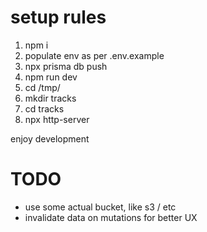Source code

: # setup rules

1. npm i
2. populate env as per .env.example
3. npx prisma db push
4. npm run dev
5. cd /tmp/
6. mkdir tracks
7. cd tracks
8. npx http-server

enjoy development

# TODO

- use some actual bucket, like s3 / etc
- invalidate data on mutations for better UX
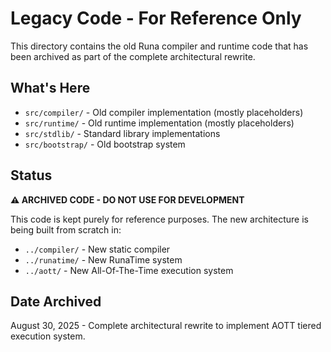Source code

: # Legacy Code - For Reference Only

This directory contains the old Runa compiler and runtime code that has been archived as part of the complete architectural rewrite.

## What's Here

- `src/compiler/` - Old compiler implementation (mostly placeholders)
- `src/runtime/` - Old runtime implementation (mostly placeholders)
- `src/stdlib/` - Standard library implementations
- `src/bootstrap/` - Old bootstrap system

## Status

**⚠️ ARCHIVED CODE - DO NOT USE FOR DEVELOPMENT**

This code is kept purely for reference purposes. The new architecture is being built from scratch in:

- `../compiler/` - New static compiler
- `../runatime/` - New RunaTime system  
- `../aott/` - New All-Of-The-Time execution system

## Date Archived

August 30, 2025 - Complete architectural rewrite to implement AOTT tiered execution system.
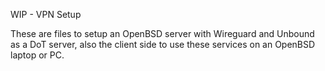 WIP - VPN Setup

These are files to setup an OpenBSD server with Wireguard and Unbound
as a DoT server, also the client side to use these services on an
OpenBSD laptop or PC.
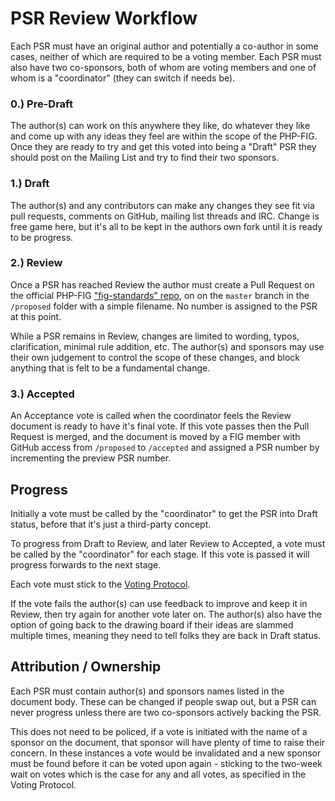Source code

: # PSR Review Workflow

Each PSR must have an original author and potentially a co-author in some cases, neither of which are required to be 
a voting member. Each PSR must also have two co-sponsors, both of whom are voting members and one of whom is 
a "coordinator" (they can switch if needs be).

### 0.) Pre-Draft

The author(s) can work on this anywhere they like, do whatever they like and come up with any ideas they feel are within the 
scope of the PHP-FIG. Once they are ready to try and get this voted into being a "Draft" PSR they should post on the Mailing 
List and try to find their two sponsors.

### 1.) Draft

The author(s) and any contributors can make any changes they see fit via pull requests, comments on GitHub, mailing list threads and IRC. Change is free game here, but it's all to be kept in the authors own fork until it is ready to be progress.

### 2.) Review

Once a PSR has reached Review the author must create a Pull Request on the official PHP-FIG ["fig-standards" repo][repo], on 
on the `master` branch in the `/proposed` folder with a simple filename. No number is assigned to the PSR at this point.

While a PSR remains in Review, changes are limited to wording, typos, clarification, minimal rule addition, etc. The 
author(s) and sponsors may use their own judgement to control the scope of these changes, and block anything that is 
felt to be a fundamental change.

### 3.) Accepted

An Acceptance vote is called when the coordinator feels the Review document is ready to have it's final vote. If this vote 
passes then the Pull Request is merged, and the document is moved by a FIG member with GitHub access from `/proposed` 
to `/accepted` and assigned a PSR number by incrementing the preview PSR number.

## Progress

Initially a vote must be called by the "coordinator" to get the PSR into Draft status, before that it's just a third-party concept.

To progress from Draft to Review, and later Review to Accepted, a vote must be called by the "coordinator" for each stage. 
If this vote is passed it will progress forwards to the next stage.

Each vote must stick to the [Voting Protocol][voting].

If the vote fails the author(s) can use feedback to improve and keep it in Review, then try again for another vote later on. 
The author(s) also have the option of going back to the drawing board if their ideas are slammed multiple times, meaning 
they need to tell folks they are back in Draft status.

## Attribution / Ownership

Each PSR must contain author(s) and sponsors names listed in the document body. These can be changed if people swap out, but a PSR can never progress unless there are two co-sponsors actively backing the PSR. 

This does not need to be policed, if a vote is initiated with the name of a sponsor on the document, that sponsor will have 
plenty of time to raise their concern. In these instances a vote would be invalidated and a new sponsor must be found before 
it can be voted upon again - sticking to the two-week wait on votes which is the case for any and all votes, as specified in 
the Voting Protocol.

  [repo]: https://github.com/php-fig/fig-standards/tree/master
  [voting]: https://github.com/php-fig/fig-standards/blob/master/bylaws/001-voting-protocol.md
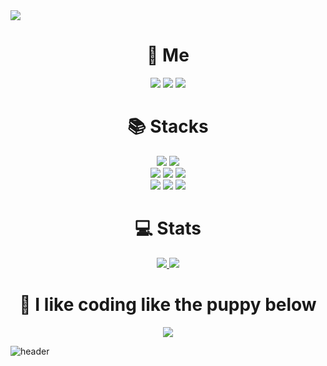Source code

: <img src="https://capsule-render.vercel.app/api?type=waving&color=gradient&customColorList=10&height=250&section=header&text=SeungJin%20Kim&fontSize=90&animation=fadeIn" />

<div align=center><h1>👤 Me </h1></div>
<div align=center>
  <a href="mailto:ohksj77@gmail.com"><img src="https://img.shields.io/badge/Gmail-d14836?style=flat-square&logo=Gmail&logoColor=white&link=mailto:ohksj77@gmail.com"></a>
  <a href="mailto:ohksj77@naver.com"><img src="https://img.shields.io/badge/Naver-03C75A?style=flat-square&logo=Naver&logoColor=white&link=mailto=ohksj77@naver.com"></a>
  <a href="https://study-ksj.notion.site/32516b6dc86f406e8eb7a0265c474a2a"><img src="https://img.shields.io/badge/Notion-000000?style=flat-square&logo=Notion&logoColor=white&link=https://study-ksj.notion.site/32516b6dc86f406e8eb7a0265c474a2a"></a>
</div>
<div align=center><h1>📚 Stacks </h1></div>

<div align=center> 
  <img src="https://img.shields.io/badge/java-007396?style=for-the-badge&logo=OpenJDK&logoColor=white"> 
  <img src="https://img.shields.io/badge/springboot-6DB33F?style=for-the-badge&logo=springboot&logoColor=white"> 
  <br>
  <img src="https://img.shields.io/badge/docker-%230db7ed.svg?style=for-the-badge&logo=docker&logoColor=white"> 
  <img src="https://img.shields.io/badge/nginx-%23009639.svg?style=for-the-badge&logo=nginx&logoColor=white"> 
  <img src="https://img.shields.io/badge/AWS-%23FF9900.svg?style=for-the-badge&logo=amazon-aws&logoColor=white"> 
  <br>
  <img src="https://img.shields.io/badge/grafana-%23F46800.svg?style=for-the-badge&logo=grafana&logoColor=white">
  <img src="https://img.shields.io/badge/Prometheus-E6522C?style=for-the-badge&logo=Prometheus&logoColor=white"> 
  <img src="https://img.shields.io/badge/Rabbitmq-FF6600?style=for-the-badge&logo=rabbitmq&logoColor=white"> 
  <br>
</div>

<div align=center><h1>💻 Stats </h1></div>

<div align=center>
  <a href=https://solved.ac/profile/ohksj77>
    <img src="http://mazassumnida.wtf/api/v2/generate_badge?boj=ohksj77">
  </a>
  <img src="https://github-readme-stats.vercel.app/api?username=ohksj77&bg_color=30,e96443,904e95&title_color=fff&text_color=fff">
</div>

<div align=center><h1>🐶 I like coding like the puppy below </h1></div>
 <div align=center>
  <img src="https://user-images.githubusercontent.com/89020004/200587568-e2a1b0a2-0f66-4fcd-ba54-6b43e9e4ce36.gif">
 </div>
 
![header](https://capsule-render.vercel.app/api?type=waving&color=gradient&customColorList=10&height=150&section=footer)
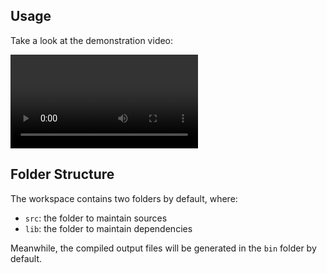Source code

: ## Usage

Take a look at the demonstration video:

![Product Demonstration](img/video2702981061.mp4)

## Folder Structure

The workspace contains two folders by default, where:

- `src`: the folder to maintain sources
- `lib`: the folder to maintain dependencies

Meanwhile, the compiled output files will be generated in the `bin` folder by default.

....

What to do: Could you restate each record word for word, keeping the pictures out?

Output of the task:
Source code

: # setup rules

1. npm i
2. populate env as per .env.example
3. npx prisma db push
4. npm run dev
5. cd /tmp/
6. mkdir tracks
7. cd tracks
8. npx http-server

enjoy development

# TODO

- use some actual bucket, like s3 / etc
- invalidate data on mutations for better UX
Source code

: # Legacy Code - For Reference Only

This directory contains the old Runa compiler and runtime code that has been archived as part of the complete architectural rewrite.

## What's Here

- `src/compiler/` - Old compiler implementation (mostly placeholders)
- `src/runtime/` - Old runtime implementation (mostly placeholders)
- `src/stdlib/` - Standard library implementations
- `src/bootstrap/` - Old bootstrap system

## Status

**⚠️ ARCHIVED CODE - DO NOT USE FOR DEVELOPMENT**

This code is kept purely for reference purposes. The new architecture is being built from scratch in:

- `../compiler/` - New static compiler
- `../runatime/` - New RunaTime system  
- `../aott/` - New All-Of-The-Time execution system

## Date Archived

August 30, 2025 - Complete architectural rewrite to implement AOTT tiered execution system.
 WIP - VPN Setup

These are files to setup an OpenBSD server with Wireguard and Unbound
as a DoT server, also the client side to use these services on an
OpenBSD laptop or PC.
Source code

: # PSR Review Workflow

Each PSR must have an original author and potentially a co-author in some cases, neither of which are required to be 
a voting member. Each PSR must also have two co-sponsors, both of whom are voting members and one of whom is 
a "coordinator" (they can switch if needs be).

### 0.) Pre-Draft

The author(s) can work on this anywhere they like, do whatever they like and come up with any ideas they feel are within the 
scope of the PHP-FIG. Once they are ready to try and get this voted into being a "Draft" PSR they should post on the Mailing 
List and try to find their two sponsors.

### 1.) Draft

The author(s) and any contributors can make any changes they see fit via pull requests, comments on GitHub, mailing list threads and IRC. Change is free game here, but it's all to be kept in the authors own fork until it is ready to be progress.

### 2.) Review

Once a PSR has reached Review the author must create a Pull Request on the official PHP-FIG ["fig-standards" repo][repo], on 
on the `master` branch in the `/proposed` folder with a simple filename. No number is assigned to the PSR at this point.

While a PSR remains in Review, changes are limited to wording, typos, clarification, minimal rule addition, etc. The 
author(s) and sponsors may use their own judgement to control the scope of these changes, and block anything that is 
felt to be a fundamental change.

### 3.) Accepted

An Acceptance vote is called when the coordinator feels the Review document is ready to have it's final vote. If this vote 
passes then the Pull Request is merged, and the document is moved by a FIG member with GitHub access from `/proposed` 
to `/accepted` and assigned a PSR number by incrementing the preview PSR number.

## Progress

Initially a vote must be called by the "coordinator" to get the PSR into Draft status, before that it's just a third-party concept.

To progress from Draft to Review, and later Review to Accepted, a vote must be called by the "coordinator" for each stage. 
If this vote is passed it will progress forwards to the next stage.

Each vote must stick to the [Voting Protocol][voting].

If the vote fails the author(s) can use feedback to improve and keep it in Review, then try again for another vote later on. 
The author(s) also have the option of going back to the drawing board if their ideas are slammed multiple times, meaning 
they need to tell folks they are back in Draft status.

## Attribution / Ownership

Each PSR must contain author(s) and sponsors names listed in the document body. These can be changed if people swap out, but a PSR can never progress unless there are two co-sponsors actively backing the PSR. 

This does not need to be policed, if a vote is initiated with the name of a sponsor on the document, that sponsor will have 
plenty of time to raise their concern. In these instances a vote would be invalidated and a new sponsor must be found before 
it can be voted upon again - sticking to the two-week wait on votes which is the case for any and all votes, as specified in 
the Voting Protocol.

  [repo]: https://github.com/php-fig/fig-standards/tree/master
  [voting]: https://github.com/php-fig/fig-standards/blob/master/bylaws/001-voting-protocol.md
Source code

: <img src="https://capsule-render.vercel.app/api?type=waving&color=gradient&customColorList=10&height=250&section=header&text=SeungJin%20Kim&fontSize=90&animation=fadeIn" />

<div align=center><h1>👤 Me </h1></div>
<div align=center>
  <a href="mailto:ohksj77@gmail.com"><img src="https://img.shields.io/badge/Gmail-d14836?style=flat-square&logo=Gmail&logoColor=white&link=mailto:ohksj77@gmail.com"></a>
  <a href="mailto:ohksj77@naver.com"><img src="https://img.shields.io/badge/Naver-03C75A?style=flat-square&logo=Naver&logoColor=white&link=mailto=ohksj77@naver.com"></a>
  <a href="https://study-ksj.notion.site/32516b6dc86f406e8eb7a0265c474a2a"><img src="https://img.shields.io/badge/Notion-000000?style=flat-square&logo=Notion&logoColor=white&link=https://study-ksj.notion.site/32516b6dc86f406e8eb7a0265c474a2a"></a>
</div>
<div align=center><h1>📚 Stacks </h1></div>

<div align=center> 
  <img src="https://img.shields.io/badge/java-007396?style=for-the-badge&logo=OpenJDK&logoColor=white"> 
  <img src="https://img.shields.io/badge/springboot-6DB33F?style=for-the-badge&logo=springboot&logoColor=white"> 
  <br>
  <img src="https://img.shields.io/badge/docker-%230db7ed.svg?style=for-the-badge&logo=docker&logoColor=white"> 
  <img src="https://img.shields.io/badge/nginx-%23009639.svg?style=for-the-badge&logo=nginx&logoColor=white"> 
  <img src="https://img.shields.io/badge/AWS-%23FF9900.svg?style=for-the-badge&logo=amazon-aws&logoColor=white"> 
  <br>
  <img src="https://img.shields.io/badge/grafana-%23F46800.svg?style=for-the-badge&logo=grafana&logoColor=white">
  <img src="https://img.shields.io/badge/Prometheus-E6522C?style=for-the-badge&logo=Prometheus&logoColor=white"> 
  <img src="https://img.shields.io/badge/Rabbitmq-FF6600?style=for-the-badge&logo=rabbitmq&logoColor=white"> 
  <br>
</div>

<div align=center><h1>💻 Stats </h1></div>

<div align=center>
  <a href=https://solved.ac/profile/ohksj77>
    <img src="http://mazassumnida.wtf/api/v2/generate_badge?boj=ohksj77">
  </a>
  <img src="https://github-readme-stats.vercel.app/api?username=ohksj77&bg_color=30,e96443,904e95&title_color=fff&text_color=fff">
</div>

<div align=center><h1>🐶 I like coding like the puppy below </h1></div>
 <div align=center>
  <img src="https://user-images.githubusercontent.com/89020004/200587568-e2a1b0a2-0f66-4fcd-ba54-6b43e9e4ce36.gif">
 </div>
 
![header](https://capsule-render.vercel.app/api?type=waving&color=gradient&customColorList=10&height=150&section=footer)
Source code

: ## Usage

Take a look at the demonstration video:

![Product Demonstration](img/video2702981061.mp4)

## Folder Structure

The workspace contains two folders by default, where:

- `src`: the folder to maintain sources
- `lib`: the folder to maintain dependencies

Meanwhile, the compiled output files will be generated in the `bin` folder by default.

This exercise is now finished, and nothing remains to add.